L’éditorialiste de cette formation va encore plus loin lorsqu’il dénonce les « Trahisons, suspicions, vendettas entre camarades et petits meurtres entre amis ».
Cette cassure est apparue encore au grand jour en Juillet dernier alors que pendant les préparations de la dernière élection présidentielle, en moins de 24 heures, deux ministres — tous deux membres influents du RDPC — se sont exprimés sur la candidature du président Biya, avec des positions radicalement opposées. Le ministre de la Communication et non moins ancien SG du Comité central du RDPC, René Emmanuel Sadi, a évoqué une candidature certaine à 50% pour l’instant. Tandis que Jacques Fame Ndongo, secrétaire national à la communication du RDPC, affirmait avec assurance que « la candidature de Paul Biya ne fait aucun doute ». Une confusion médiatique inédite, à laquelle les militants comme les observateurs ont assisté, médusés.
Autre scène, autre tension, toujours au même mois de juillet, le secrétaire général de la présidence, Ferdinand Ngoh Ngoh, a lancé un comité stratégique pour préparer la campagne du président, consultant dès lors les élites régionales du parti. Problème, quelques jours plus tard, le 8 juillet, Jean Nkuete, secrétaire général du Comité central du RDPC, convoquait à son tour à Yaoundé les cadres du Centre pour le même objectif. Résultat : des responsables consultés deux fois le même jour, à quelques heures d’intervalle, par deux pôles de pouvoir qui ne semblent plus s’accorder.

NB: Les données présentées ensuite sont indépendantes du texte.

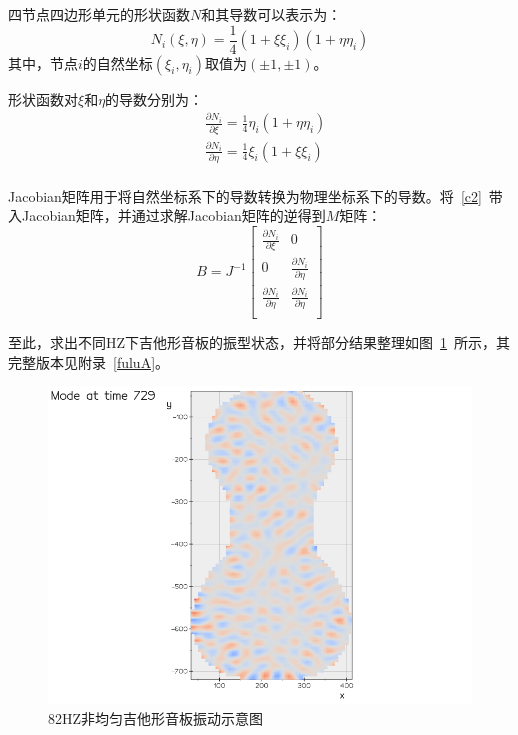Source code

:\documentclass[withoutpreface,bwprint]{cumcmthesis} %
\begin{document}
	四节点四边形单元的形状函数$N$和其导数可以表示为：
	\begin{equation}
		N_i(\xi,\eta)=\frac{1}{4}(1+\xi \xi_i)(1+\eta \eta_i)\label{c1}
	\end{equation}
	其中，节点$i$的自然坐标$(\xi_i,\eta_i)$取值为$(\pm1,\pm1)$。
	
	形状函数对$\xi$和$\eta$的导数分别为：
	\begin{equation}
		\begin{aligned} 
		&\frac{\partial N_i}{\partial \xi}=\frac{1}{4}\eta_i(1+\eta \eta_i)\\
		&\frac{\partial N_i}{\partial \eta}=\frac{1}{4}\xi_i(1+\xi \xi_i)\\
	\end{aligned}\label{c2}
	\end{equation}
		
	Jacobian矩阵用于将自然坐标系下的导数转换为物理坐标系下的导数。将~\eqref{c2}~带入Jacobian矩阵，并通过求解Jacobian矩阵的逆得到$M$矩阵：
		\begin{equation}
		B=J^{-1}\begin{bmatrix}
			\frac{\partial N_i}{\partial \xi}&0\\
			0&\frac{\partial N_i}{\partial \eta}\\
			\frac{\partial N_i}{\partial \eta}&\frac{\partial N_i}{\partial \eta}\\
		\end{bmatrix}\label{c3}
	\end{equation}

至此，求出不同HZ下吉他形音板的振型状态，并将部分结果整理如图~\ref{guitarbufen}~所示，其完整版本见附录~\ref{fuluA}。 
\begin{figure}[H]
\centering %
\includegraphics[width=0.7\linewidth]{CUMCMThesis-master/figures/82.png}\caption{82HZ非均匀吉他形音板振动示意图}
\label{guitarbufen}
\end{figure}
\end{document}
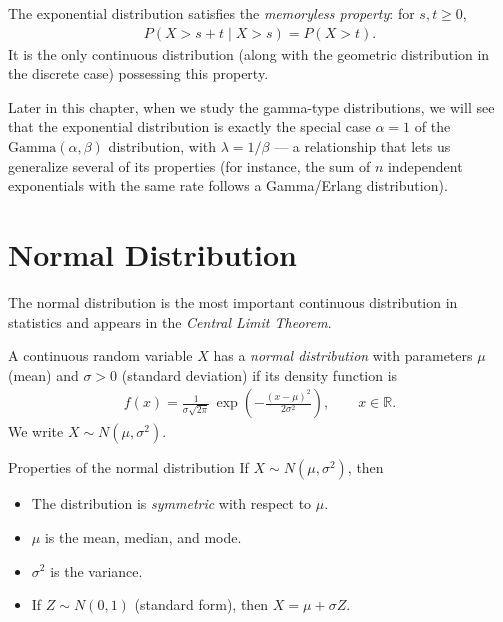 \begin{observacion}
The exponential distribution satisfies the \emph{memoryless property}: for $s, t \geq 0$,
\begin{align}
 P(X > s + t \mid X > s) = P(X > t).
\end{align}
It is the only continuous distribution (along with the geometric distribution in the discrete case) possessing this property.
\end{observacion}

\begin{observacion}
Later in this chapter, when we study the gamma-type distributions, we will see that the
exponential distribution is exactly the special case $\alpha=1$ of the
$\text{Gamma}(\alpha,\beta)$ distribution, with $\lambda = 1/\beta$ — a relationship
that lets us generalize several of its properties (for instance, the sum of $n$
independent exponentials with the same rate follows a Gamma/Erlang distribution).
\end{observacion}

\section{Normal Distribution}

The normal distribution is the most important continuous distribution in statistics and appears in the \emph{Central Limit Theorem}.

\begin{definicion}
A continuous random variable $X$ has a \emph{normal distribution} with parameters $\mu$ (mean) and $\sigma > 0$ (standard deviation) if its density function is
\begin{align}
 \label{eq:2.8.3}
 f(x) = \frac{1}{\sigma\sqrt{2\pi}}\,\exp\!\left(-\frac{(x-\mu)^2}{2\sigma^2}\right),
 \qquad x \in \mathbb{R}.
\end{align}
We write $X \sim N(\mu, \sigma^2)$.
\end{definicion}

{Properties of the normal distribution} If $X \sim N(\mu,\sigma^2)$, then
\begin{itemize}
 \item The distribution is \emph{symmetric} with respect to $\mu$.
 \item $\mu$ is the mean, median, and mode.
 \item $\sigma^2$ is the variance.
 \item If $Z \sim N(0,1)$ (standard form), then $X = \mu + \sigma Z$.
\end{itemize}


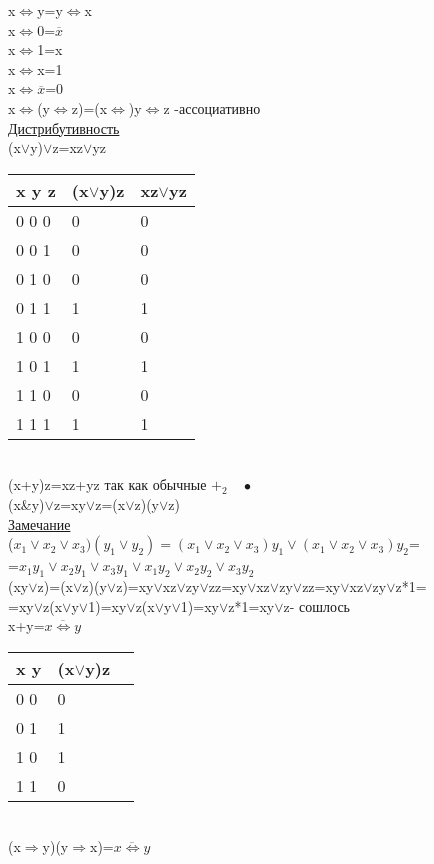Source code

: \documentclass{article}
\begin{document}
x$\Leftrightarrow$y=y$\Leftrightarrow$x\\
x$\Leftrightarrow$0=$\overline{x}$\\
x$\Leftrightarrow$1=x\\
x$\Leftrightarrow$x=1\\
x$\Leftrightarrow \overline{x}$=0\\
x$\Leftrightarrow$(y$\Leftrightarrow$z)=(x$\Leftrightarrow$)y$\Leftrightarrow$z -ассоциативно\\
\underline{Дистрибутивность}\\
(x$\vee$y)$\vee$z=xz$\vee$yz\\
\begin{tabular}{l|l|l}
x y z&(x$\vee$y)z&xz$\vee$yz\\
\hline
0 0 0& 0& 0\\
0 0 1& 0& 0\\
0 1 0& 0& 0\\
0 1 1& 1& 1\\
1 0 0& 0& 0\\
1 0 1& 1& 1\\
1 1 0& 0& 0\\
1 1 1& 1& 1\\
\end{tabular}\\
(x+y)z=xz+yz так как обычные $+_2 \quad \bullet$\\
(x\&y)$\vee$z=xy$\vee$z=(x$\vee$z)(y$\vee$z)\\
\underline{Замечание}\\
($x_1\vee x_2\vee x_3)(y_1\vee y_2)=(x_1\vee x_2 \vee x_3)y_1\vee(x_1\vee x_2\vee x_3)y_2$=\\
=$x_1y_1\vee x_2y_1\vee x_3y_1 \vee x_1y_2\vee x_2y_2\vee x_3y_2$\\
(xy$\vee$z)=(x$\vee$z)(y$\vee$z)=xy$\vee$xz$\vee$zy$\vee$zz=xy$\vee$xz$\vee$zy$\vee$zz=xy$\vee$xz$\vee$zy$\vee$z*1=\\
=xy$\vee$z(x$\vee$y$\vee$1)=xy$\vee$z(x$\vee$y$\vee$1)=xy$\vee$z*1=xy$\vee$z- сошлось\\
x+y=$\overline{x\Leftrightarrow y}$\\
\begin{tabular}{l|l|l}
x y&(x$\vee$y)z\\
\hline
0 0& 0\\
0 1& 1\\
1 0& 1\\
1 1& 0\\
\end{tabular}\\
(x$\Rightarrow$y)(y$\Rightarrow $x)=$\overline{x\Leftrightarrow y}$
\end{document}

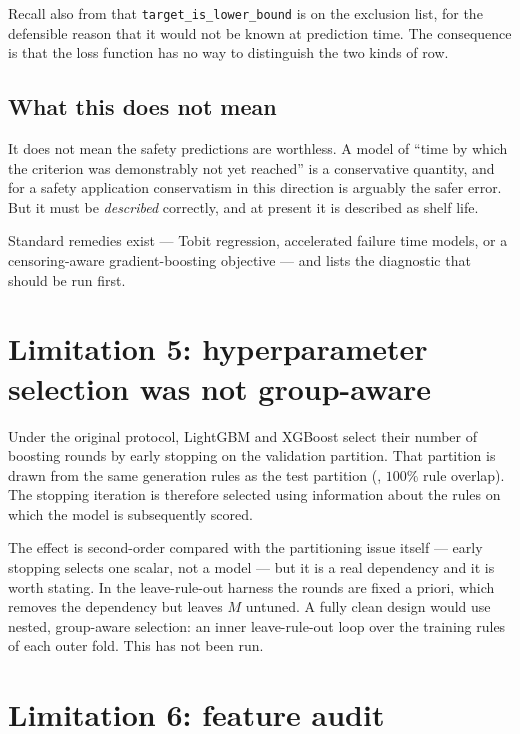 Recall also from  that \texttt{target\_is\_lower\_bound}
is on the exclusion list, for the defensible reason that it would not be
known at prediction time. The consequence is that the loss function has no
way to distinguish the two kinds of row.

\subsection{What this does not mean}

It does not mean the safety predictions are worthless. A model of
``time by which the criterion was demonstrably not yet reached'' is a
conservative quantity, and for a safety application conservatism in this
direction is arguably the safer error. But it must be \emph{described}
correctly, and at present it is described as shelf life.

Standard remedies exist --- Tobit regression, accelerated failure time
models, or a censoring-aware gradient-boosting objective --- and
 lists the diagnostic that should be run first.

\section{Limitation 5: hyperparameter selection was not group-aware}
\label{sec:hparam}

Under the original protocol, LightGBM and XGBoost select their number of
boosting rounds by early stopping on the validation partition. That
partition is drawn from the same generation rules as the test partition
(, $100\%$ rule overlap). The stopping iteration is
therefore selected using information about the rules on which the model is
subsequently scored.

The effect is second-order compared with the partitioning issue itself ---
early stopping selects one scalar, not a model --- but it is a real
dependency and it is worth stating. In the leave-rule-out harness the
rounds are fixed a priori, which removes the dependency but leaves $M$
untuned. A fully clean design would use nested, group-aware selection:
an inner leave-rule-out loop over the training rules of each outer fold.
This has not been run.

\section{Limitation 6: feature audit}
\label{sec:leakage}

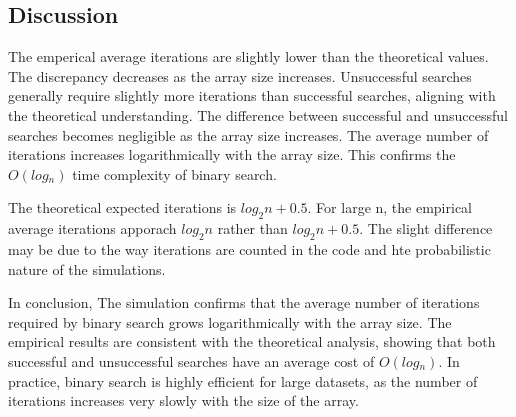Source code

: \documentclass{article}
\begin{document}
\subsection{Discussion}

\hspace{\parindent}The emperical average iterations are slightly lower than the theoretical values. The discrepancy decreases as the array size increases. Unsuccessful searches generally require slightly more iterations than successful searches, aligning with the theoretical understanding. The difference between successful and unsuccessful searches becomes negligible as the array size increases. The average number of iterations increases logarithmically with the array size. This confirms the $O(log⁡_n)$ time complexity of binary search.
\newline

The theoretical expected iterations is $log_2n + 0.5$. For large n, the empirical average iterations apporach $log_2n$ rather than $log_2n + 0.5$. The slight difference may be due to the way iterations are counted in the code and hte probabilistic nature of the simulations.
\newline

In conclusion, The simulation confirms that the average number of iterations required by binary search grows logarithmically with the array size. The empirical results are consistent with the theoretical analysis, showing that both successful and unsuccessful searches have an average cost of $O(log⁡_n)$. In practice, binary search is highly efficient for large datasets, as the number of iterations increases very slowly with the size of the array.

\printbibliography
\end{document}
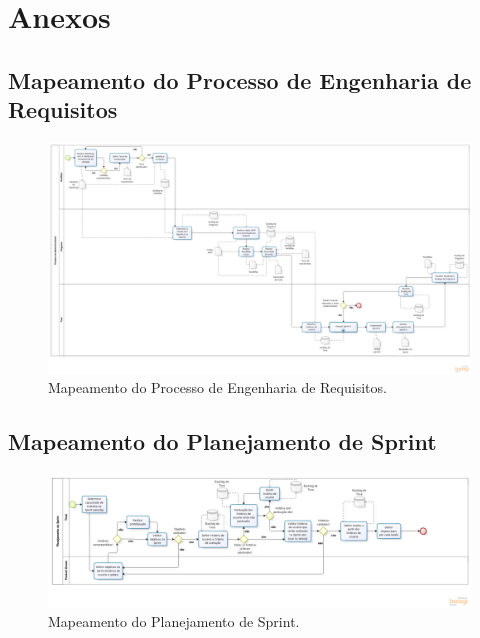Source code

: \section{Anexos}

\begin{landscape}
	\subsection{Mapeamento do Processo de Engenharia de Requisitos}
	\begin{figure}[!htp]
		\centering
		\includegraphics{imagens/ER2.png}
		\caption{Mapeamento do Processo de Engenharia de Requisitos.}
		\label{imagem}
	\end{figure}


\subsection{Mapeamento do Planejamento de Sprint}
\begin{figure}[!htp]
		\centering
		\includegraphics{imagens/planejamento.png}
		\caption{Mapeamento do Planejamento de Sprint.}
		\label{imagem}
	\end{figure}

	\end{landscape}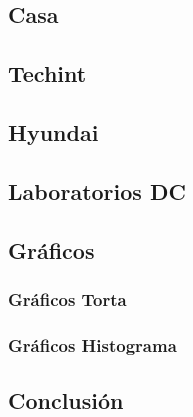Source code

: \documentclass[final,narroweqnarray,inline]{ieee}
\begin{document}
  \subsection{Casa}

  \subsection{Techint}

  \subsection{Hyundai}

  \subsection{Laboratorios DC}

  \subsection{Gráficos}
  \subsubsection*{Gráficos Torta}
  \subsubsection*{Gráficos Histograma}

  \subsection{Conclusión}
\end{document}
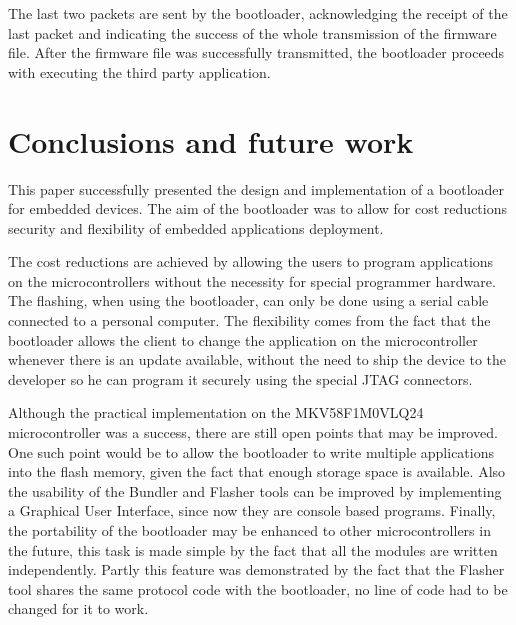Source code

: \documentclass[10pt,a4paper,twoside]{article}
\begin{document}
The last two packets are sent by the bootloader, acknowledging the receipt of the last packet and indicating the success of the whole transmission of the firmware file.
After the firmware file was successfully transmitted, the bootloader proceeds with executing the third party application.

\section{Conclusions and future work}
This paper successfully presented the design and implementation of a bootloader for embedded devices. The aim of the bootloader was to allow for cost reductions security and flexibility of embedded applications deployment.

The cost reductions are achieved by allowing the users to program applications on the microcontrollers without the necessity for special programmer hardware. The flashing, when using the bootloader, can only be done using a serial cable connected to a personal computer. The flexibility comes from the fact that the bootloader allows the client to change the application on the microcontroller whenever there is an update available, without the need to ship the device to the developer so he can program it securely using the special JTAG connectors.

Although the practical implementation on the MKV58F1M0VLQ24 microcontroller was a success, there are still open points that may be improved.
One such point would be to allow the bootloader to write multiple applications into the flash memory, given the fact that enough storage space is available.
Also the usability of the Bundler and Flasher tools can be improved by implementing a Graphical User Interface, since now they are console based programs.
Finally, the portability of the bootloader may be enhanced to other microcontrollers in the future, this task is made simple by the fact that all the modules are written independently. Partly this feature was demonstrated by the fact that the Flasher tool shares the same protocol code with the bootloader, no line of code had to be changed for it to work.
\end{document}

Pis encore, le problème de distribution des gadgets de campagne auprès des bases militantes qui n’a pas toujours été effectif dans plusieurs localités tant en milieu urbain qu’en zone rurale. Bien plus, lesdits gadgets auraient même été vendus par des cadres, ce en contradiction avec le principe de gratuité qui a toujours guidé ces opérations. Une situation qui a renforcé le vote sanction contre le RDPC dans plusieurs bastions reconnus du parti au pouvoir.
D’après les experts, cette situation traduit un climat de faible cohésion qui fragilise progressivement le parti au pouvoir et laisse planer en interne le spectre d’un délitement sans précédent. Un peu comme si, sentant désormais le président national sur sa sortie, les cadres n’affectent plus de grands efforts à la consolidation de l’unité de cette formation politique et préfèrent laisser les bases militantes en végétation.
Une autre conséquence de cette césure dans le management politique au sein du RDPC aura été la montée en puissance des forces de l’opposition perçues davantage dans l’opinion publique comme des bouées de sauvetage que comme de véritables alternatives.
En effet, ces sempiternelles luttes au sommet, au sein du parti au pouvoir, ont eu le mérite aussi de fragiliser l’Etat et de familiariser les citoyens avec une ambiance conflictuelle nauséabonde. Elle a ainsi favorisé la montée du régime de l’impunité pour les différents lieutenants des factions rivales, mettant en spectacle un Etat en plein délitement.
Dans ces conditions, l’intervention ferme et rigoureuse du Chef de l’Etat aurait pu sonner la fin de la récréation et redorer son blason auprès de ses fidèles. Plutôt, et de façon paradoxale, ce-dernier est resté passif, presque spectateur, de ces hideuses batailles où le citoyen lambda n’a fait qu’en retenir l’impuissance du Président de la République.
A quelques heures de la publication des résultats de l’élection présidentielle du 12 octobre dernier, alors que les camerounais de tous bords s’apprêtent à recevoir le nom de celui qui présidera à leur destinée pour les sept prochaines années, le Président Paul Biya, Président national du RDPC, et favori à sa réélection, devrait pouvoir reprendre du poils de la bête pour mettre fin à ces comportements d’errance devenus une véritable menace pour la stabilité du pays.